# The Ubuntu Forum Community > Ubuntu Specialised Support > Gaming & Leisure >  [SOLVED] no sound in fce ultra or mednafen

## unebaguettesvp

after a fresh install of fce ultra from synaptic (ubuntu edgy eft amd 64 bit), i get no sound!!! everything else works perfectly! i've been having the same problem with mednafen.

anyway, i can get sound out of gens and zsnes. i have libsdl1.2-debian-all installed. i tried fooling around with mednafen more than i have with fceu. i tried using the oss driver and the alsa driver. i really don't know what else to do.

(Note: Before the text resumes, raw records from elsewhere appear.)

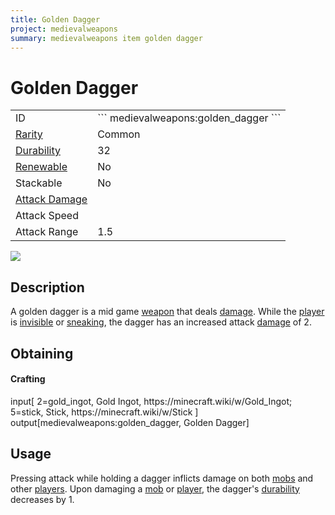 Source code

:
 ```yaml
---
title: Golden Dagger
project: medievalweapons
summary: medievalweapons item golden dagger
---
```

# Golden Dagger
<div class="main_table">
<div class="left_main_table">
<table class="left_table">
    <tbody>
        <tr>
            <td class="first-column">ID</td>
            <td class="second-column">
            ```
            medievalweapons:golden_dagger
            ```
            </td>
        </tr>
        <tr id="linear-top">
            <td class="first-column"><a href="https://minecraft.wiki/w/Rarity" target="_blank">Rarity</a></td>
            <td class="second-column">Common</td>
        </tr>
        <tr id="linear-top">
            <td class="first-column"><a href="https://minecraft.wiki/w/Durability" target="_blank">Durability</a></td>
            <td class="second-column">32</td>
        </tr>
        <tr id="linear-top">
            <td class="first-column"><a href="https://minecraft.wiki/w/Renewable_resource" target="_blank">Renewable</a></td>
            <td class="second-column">No</td>
        </tr>
        <tr id="linear-top">
            <td class="first-column">Stackable</td>
            <td class="second-column">No</td>
        </tr>
        <tr id="linear-top">
            <td class="first-column"><a href="https://minecraft.wiki/w/Damage" target="_blank">Attack Damage</a></td>
            <td class="second-column icon-element" icon-count="3" icon-id="melee" icon-exclusive></td>
        </tr>
        <tr id="linear-top">
            <td class="first-column">Attack Speed</td>
            <td class="second-column icon-element" icon-count="2" icon-id="melee_speed" icon-exclusive></td>
        </tr>
        <tr id="linear-top">
            <td class="first-column">Attack Range</td>
            <td class="second-column">1.5</td>
        </tr>
    </tbody>
</table>
</div>
    <img src="/wiki/assets/medievalweapons/items/golden_dagger.png" loading="lazy" class="right_img_table"/>
</div>

## Description
A golden dagger is a mid game [weapon](https://minecraft.wiki/w/Weapon) that deals [damage](https://minecraft.wiki/w/Damage). While the [player](https://minecraft.wiki/w/Player) is [invisible](https://minecraft.wiki/w/Invisibility) or [sneaking](https://minecraft.wiki/w/Sneaking), the dagger has an increased attack [damage](https://minecraft.wiki/w/Damage) of 2.

## Obtaining
#### Crafting
<div id="crafting-table">
<div class="crafting-element" crafting-type="vanilla_crafting">
input[
    2=gold_ingot, Gold Ingot, https://minecraft.wiki/w/Gold_Ingot;
    5=stick, Stick, https://minecraft.wiki/w/Stick
]
output[medievalweapons:golden_dagger, Golden Dagger]
</div>
</div>

## Usage
Pressing attack while holding a dagger inflicts damage on both [mobs](https://minecraft.wiki/w/Mob) and other [players](https://minecraft.wiki/w/Player). Upon damaging a [mob](https://minecraft.wiki/w/Mob) or [player](https://minecraft.wiki/w/Player), the dagger's [durability](https://minecraft.wiki/w/Durability) decreases by 1.
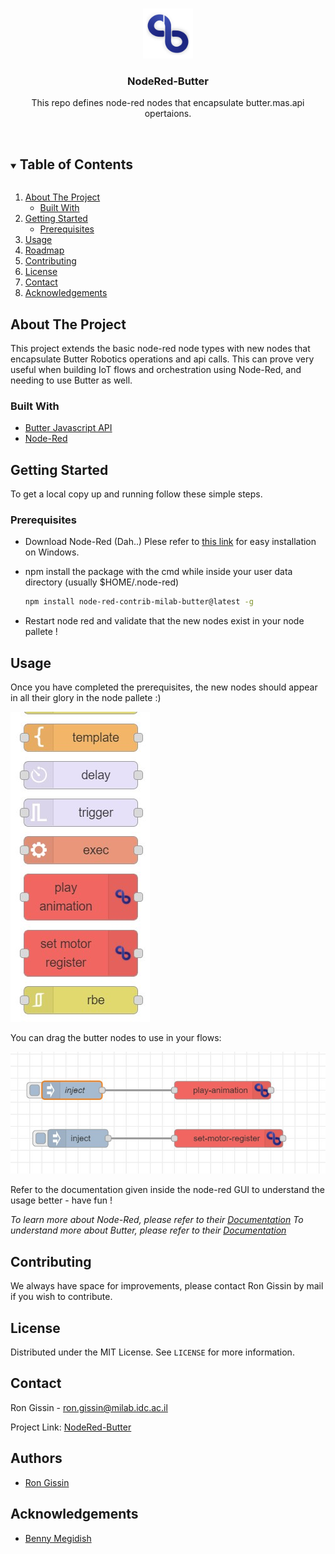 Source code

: 
<!-- PROJECT LOGO -->
<br />
<p align="center">
  <a href="https://github.com/idc-milab/NodeRed-Butter/">
    <img src="icons/butter-logo.png" alt="Logo" width="80" height="80">
  </a>

  <h3 align="center">NodeRed-Butter</h3>

  <p align="center">
    This repo defines node-red nodes that encapsulate butter.mas.api opertaions.
    <br />
    <br />
  </p>
</p>



<!-- TABLE OF CONTENTS -->
<details open="open">
  <summary><h2 style="display: inline-block">Table of Contents</h2></summary>
  <ol>
    <li>
      <a href="#about-the-project">About The Project</a>
      <ul>
        <li><a href="#built-with">Built With</a></li>
      </ul>
    </li>
    <li>
      <a href="#getting-started">Getting Started</a>
      <ul>
        <li><a href="#prerequisites">Prerequisites</a></li>
      </ul>
    </li>
    <li><a href="#usage">Usage</a></li>
    <li><a href="#roadmap">Roadmap</a></li>
    <li><a href="#contributing">Contributing</a></li>
    <li><a href="#license">License</a></li>
    <li><a href="#contact">Contact</a></li>
    <li><a href="#acknowledgements">Acknowledgements</a></li>
  </ol>
</details>



<!-- ABOUT THE PROJECT -->
## About The Project

This project extends the basic node-red node types with new nodes that encapsulate Butter Robotics operations and api calls.
This can prove very useful when building IoT flows and orchestration using Node-Red, and needing to use Butter as well.


### Built With

* [Butter Javascript API](https://github.com/butter-robotics/Butter.MAS.JavascriptAPI)
* [Node-Red](https://nodered.org/)

<!-- GETTING STARTED -->
## Getting Started

To get a local copy up and running follow these simple steps.

### Prerequisites

* Download Node-Red (Dah..)
  Plese refer to [this link](https://nodered.org/docs/getting-started/windows) for easy installation on Windows.
  
* npm install the package with the cmd while inside your user data directory (usually $HOME/.node-red)
  ```sh
  npm install node-red-contrib-milab-butter@latest -g
  ```
* Restart node red and validate that the new nodes exist in your node pallete !


<!-- USAGE EXAMPLES -->
## Usage

Once you have completed the prerequisites, the new nodes should appear in all their glory in the node pallete :)

![pallete pic](readme-resources/pallete-example.jpg?raw=true)

You can drag the butter nodes to use in your flows:

![flow pic](readme-resources/flow-example.jpg?raw=true)

Refer to the documentation given inside the node-red GUI to understand the usage better - have fun !


_To learn more about Node-Red, please refer to their [Documentation](https://nodered.org/docs/)_
_To understand more about Butter, please refer to their [Documentation](https://github.com/butter-robotics/Butter.MAS.JavascriptAPI)_


<!-- CONTRIBUTING -->
## Contributing

We always have space for improvements, please contact Ron Gissin by mail if you wish to contribute.

<!-- LICENSE -->
## License

Distributed under the MIT License. See `LICENSE` for more information.



<!-- CONTACT -->
## Contact

Ron Gissin - ron.gissin@milab.idc.ac.il

Project Link: [NodeRed-Butter](https://github.com/idc-milab/NodeRed-Butter)


## Authors

* [Ron Gissin](https://github.com/RonGissin)


<!-- ACKNOWLEDGEMENTS -->
## Acknowledgements

* [Benny Megidish](https://github.com/bennymeg)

here is a start up for fceu:



fceu Contra\ \(U\)\ \[\!\].nes 

Starting FCE Ultra 0.98.12...
Loading Contra (U) [!].nes...

 PRG ROM:    8 x 16KiB
 CHR ROM:    0 x  8KiB
 ROM CRC32:  0xf6035030
 ROM MD5:  0x5a5c2f4f1cafb1f55a8dc0d5ad4550e5
 Mapper:  2
 Mirroring: Vertical

Initializing video... Video Mode: 512 x 448 x 32 bpp 

Initializing sound...
 Bits: 16
 Rate: 48000
 Channels: 1
 Byte order: CPU Native
 Buffer size: 1152 sample frames(24.000000 ms)
Quit


as i said before, everything works great except for the sound.

anybody have any ideas?

----------


## unebaguettesvp

can anybody help?

----------


## BoyOfDestiny

> can anybody help?


I was going to link you to a thread in the mednafen forums, but noticed you had a post in it...

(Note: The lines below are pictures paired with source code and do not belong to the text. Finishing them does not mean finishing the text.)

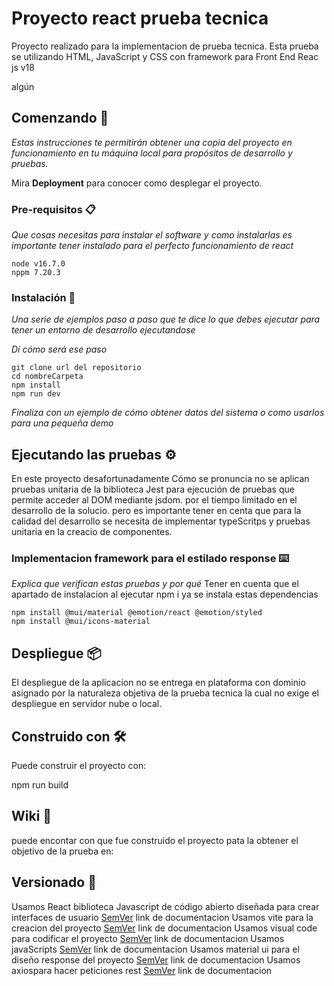 # Proyecto react prueba tecnica 

Proyecto realizado para la implementacion de prueba tecnica. Esta prueba se utilizando HTML, JavaScript y CSS con framework para Front End Reac js v18

algún 

## Comenzando 🚀

_Estas instrucciones te permitirán obtener una copia del proyecto en funcionamiento en tu máquina local para propósitos de desarrollo y pruebas._

Mira **Deployment** para conocer como desplegar el proyecto.


### Pre-requisitos 📋

_Que cosas necesitas para instalar el software y como instalarlas es importante tener instalado  para el perfecto funcionamiento de react_

```
node v16.7.0
nppm 7.20.3
```

### Instalación 🔧

_Una serie de ejemplos paso a paso que te dice lo que debes ejecutar para tener un entorno de desarrollo ejecutandose_

_Dí cómo será ese paso_

```
git clone url del repositorio
cd nombreCarpeta
npm install
npm run dev 
```


_Finaliza con un ejemplo de cómo obtener datos del sistema o como usarlos para una pequeña demo_

## Ejecutando las pruebas ⚙️

En este proyecto desafortunadamente
Cómo se pronuncia no se aplican pruebas unitaria de la biblioteca Jest para ejecución de pruebas que permite acceder al DOM mediante jsdom. por el tiempo limitado en el desarrollo de la solucio. pero es importante tener en centa que para la calidad del desarrollo se necesita de implementar typeScritps y pruebas unitaria en la creacio de componentes.


### Implementacion framework para el estilado response ⌨️

_Explica que verifican estas pruebas y por qué_
Tener en cuenta que el apartado de instalacion al ejecutar npm i ya se instala estas dependencias 
```
npm install @mui/material @emotion/react @emotion/styled
npm install @mui/icons-material
```

## Despliegue 📦

El despliegue de la aplicacion no se entrega en plataforma con dominio asignado por la naturaleza objetiva de la prueba tecnica la cual no exige el despliegue en servidor nube o local.

## Construido con 🛠️

Puede construir el proyecto con:

npm run build


## Wiki 📖

puede encontar con que fue construido el proyecto pata la obtener el objetivo de la prueba en:

## Versionado 📌

Usamos React biblioteca Javascript de código abierto diseñada para crear interfaces de usuario  [SemVer](https://es.reactjs.org/) link de documentacion
Usamos vite para la creacion del proyecto  [SemVer](https://vitejs.dev/) link de documentacion
Usamos visual code para codificar el proyecto [SemVer](https://code.visualstudio.com/) link de documentacion
Usamos javaScripts  [SemVer](https://developer.mozilla.org/es/docs/Web/JavaScript) link de documentacion
Usamos material ui para el diseño response del proyecto  [SemVer](https://mui.com/) link de documentacion
Usamos axiospara hacer peticiones rest  [SemVer](https://axios-http.com/docs/intro) link de documentacion
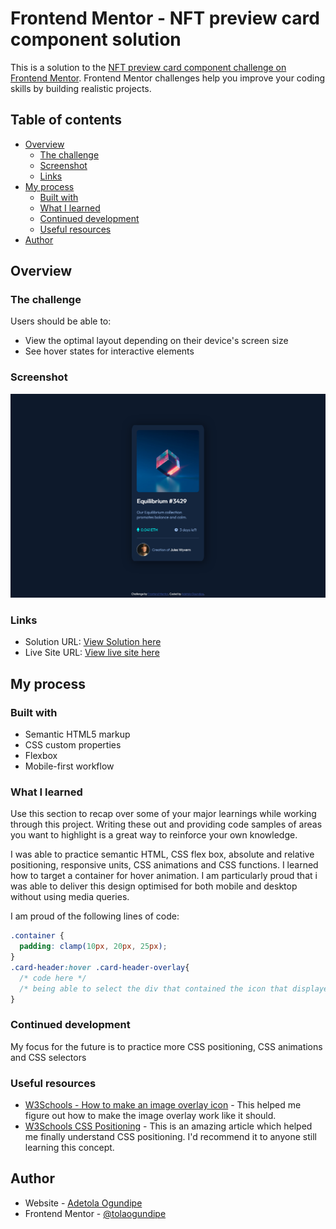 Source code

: # Frontend Mentor - NFT preview card component solution

This is a solution to the [NFT preview card component challenge on Frontend Mentor](https://www.frontendmentor.io/challenges/nft-preview-card-component-SbdUL_w0U). Frontend Mentor challenges help you improve your coding skills by building realistic projects. 

## Table of contents

- [Overview](#overview)
  - [The challenge](#the-challenge)
  - [Screenshot](#screenshot)
  - [Links](#links)
- [My process](#my-process)
  - [Built with](#built-with)
  - [What I learned](#what-i-learned)
  - [Continued development](#continued-development)
  - [Useful resources](#useful-resources)
- [Author](#author)

## Overview

### The challenge

Users should be able to:

- View the optimal layout depending on their device's screen size
- See hover states for interactive elements

### Screenshot

![](images/solution-screenshot.png)

### Links

- Solution URL: [View Solution here](https://github.com/tolaogundipe/Frontend-Mentor---NFT-preview-card-component-solution)
- Live Site URL: [View live site here](https://tola-ogundipe-nft-preview-card.netlify.app/)

## My process

### Built with

- Semantic HTML5 markup
- CSS custom properties
- Flexbox
- Mobile-first workflow


### What I learned

Use this section to recap over some of your major learnings while working through this project. Writing these out and providing code samples of areas you want to highlight is a great way to reinforce your own knowledge.

I was able to practice semantic HTML, CSS flex box, absolute and relative positioning, responsive units, CSS animations and CSS functions. I learned how to target a container for hover animation. I am particularly proud that i was able to deliver this design optimised for both mobile and desktop without using media queries.
 
I am proud of the following lines of code:

```css
.container {
  padding: clamp(10px, 20px, 25px);
}
.card-header:hover .card-header-overlay{
  /* code here */
  /* being able to select the div that contained the icon that displayed on hover */
}
```

### Continued development

My focus for the future is to practice more CSS positioning, CSS animations and CSS selectors 

### Useful resources

- [W3Schools - How to make an image overlay icon](https://www.w3schools.com/howto/howto_css_image_overlay_icon.asp) - This helped me figure out how to make the image overlay work like it should.
- [W3Schools CSS Positioning](https://www.w3schools.com/cssref/pr_class_position.asp) - This is an amazing article which helped me finally understand CSS positioning. I'd recommend it to anyone still learning this concept.

## Author

- Website - [Adetola Ogundipe](https://www.your-site.com)
- Frontend Mentor - [@tolaogundipe](https://www.frontendmentor.io/profile/tolaogundipe)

Anyway, has it ever worked for you before? Maybe something like ESD is interfering?

sudo killall esd

makes a difference?

Also check your mednafen config

gedit ~/.mednafen/mednafen.cfg

;Select sound driver.
sounddriver default

;Select sound output device.
sounddevice default

;Sound volume level, in percent.
soundvol 100

;Enable sound emulation.
sound 1

;Specifies the desired size of the sound buffer, in milliseconds.
soundbufsize 32

;Specifies the sound playback rate, in frames per second("Hz").
soundrate 48000

When I run mednafen 

 Initializing sound...
  Using "ALSA" audio driver with device "default":
   Bits: 16
   Rate: 48000
   Channels: 2
   Byte order: CPU Native
   Buffer size: 1536 sample frames(32.000000 ms)

Is shown, you can try setting the default driver to OSS and default device to /dev/dsp

That's what I used before mednafen worked with ALSA... 

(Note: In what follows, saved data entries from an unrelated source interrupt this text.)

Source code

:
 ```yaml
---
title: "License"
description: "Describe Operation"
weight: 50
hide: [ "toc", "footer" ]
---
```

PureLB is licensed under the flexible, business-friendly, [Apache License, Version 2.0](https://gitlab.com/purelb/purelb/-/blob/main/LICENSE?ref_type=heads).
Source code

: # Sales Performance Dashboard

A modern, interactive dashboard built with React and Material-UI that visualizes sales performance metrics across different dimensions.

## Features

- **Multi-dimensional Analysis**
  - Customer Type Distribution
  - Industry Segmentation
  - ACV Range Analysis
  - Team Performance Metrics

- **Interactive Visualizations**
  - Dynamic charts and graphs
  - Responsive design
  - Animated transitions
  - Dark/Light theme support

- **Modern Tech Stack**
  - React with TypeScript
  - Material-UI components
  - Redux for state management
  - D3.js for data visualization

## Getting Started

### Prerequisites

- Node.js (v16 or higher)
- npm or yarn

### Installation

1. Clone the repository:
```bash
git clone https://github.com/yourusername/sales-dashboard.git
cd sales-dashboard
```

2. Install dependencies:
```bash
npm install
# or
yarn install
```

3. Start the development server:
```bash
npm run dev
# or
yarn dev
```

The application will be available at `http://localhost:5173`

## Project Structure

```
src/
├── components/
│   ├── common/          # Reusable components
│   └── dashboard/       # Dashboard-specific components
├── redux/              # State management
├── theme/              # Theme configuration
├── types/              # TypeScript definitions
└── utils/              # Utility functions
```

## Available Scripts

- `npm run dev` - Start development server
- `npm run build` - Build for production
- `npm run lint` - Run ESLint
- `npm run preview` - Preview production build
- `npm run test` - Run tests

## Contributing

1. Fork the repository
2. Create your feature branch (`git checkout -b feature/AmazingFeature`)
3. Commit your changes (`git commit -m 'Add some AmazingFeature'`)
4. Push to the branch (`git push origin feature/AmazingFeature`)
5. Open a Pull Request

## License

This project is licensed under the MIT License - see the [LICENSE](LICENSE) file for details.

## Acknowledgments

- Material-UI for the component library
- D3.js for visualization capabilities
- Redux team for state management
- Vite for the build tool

I hope this helps you.  :Smile:

----------


## unebaguettesvp

sudo killall esd did the trick!!! in addition to a hard restart of the computer!!!

that was such a pain. thanks!

----------


## unebaguettesvp

actually. no that didn't work!!!!

urghhhh....

the sound worked for 2 games. then my computer froze (my ubuntu install is constantly crashing and i have no idea why). when i restarted, i tiried to do it again and it didn't work. i tried sudo killall esd. but that didn't do anything.

i don't know anymore.

any other ideas anyone?

----------


## unebaguettesvp

sorry for the bump but i really want to get this working! i just enjoyed a nice game of Contra WITH SOUND but that was it! one game!!!

that's twice i got the sound to work. both times the sounddriver was set to oss and the sounddevice was set to default.

i'm not editing anything else!!! i swear. i just execute mednafen %s and it worked!

any ideas?!

----------


## unebaguettesvp

this thread is related to:
http://ubuntuforums.org/showthread.php?t=470050

which is related to a bug on launchpad:
https://bugs.launchpad.net/bugs/121433

----------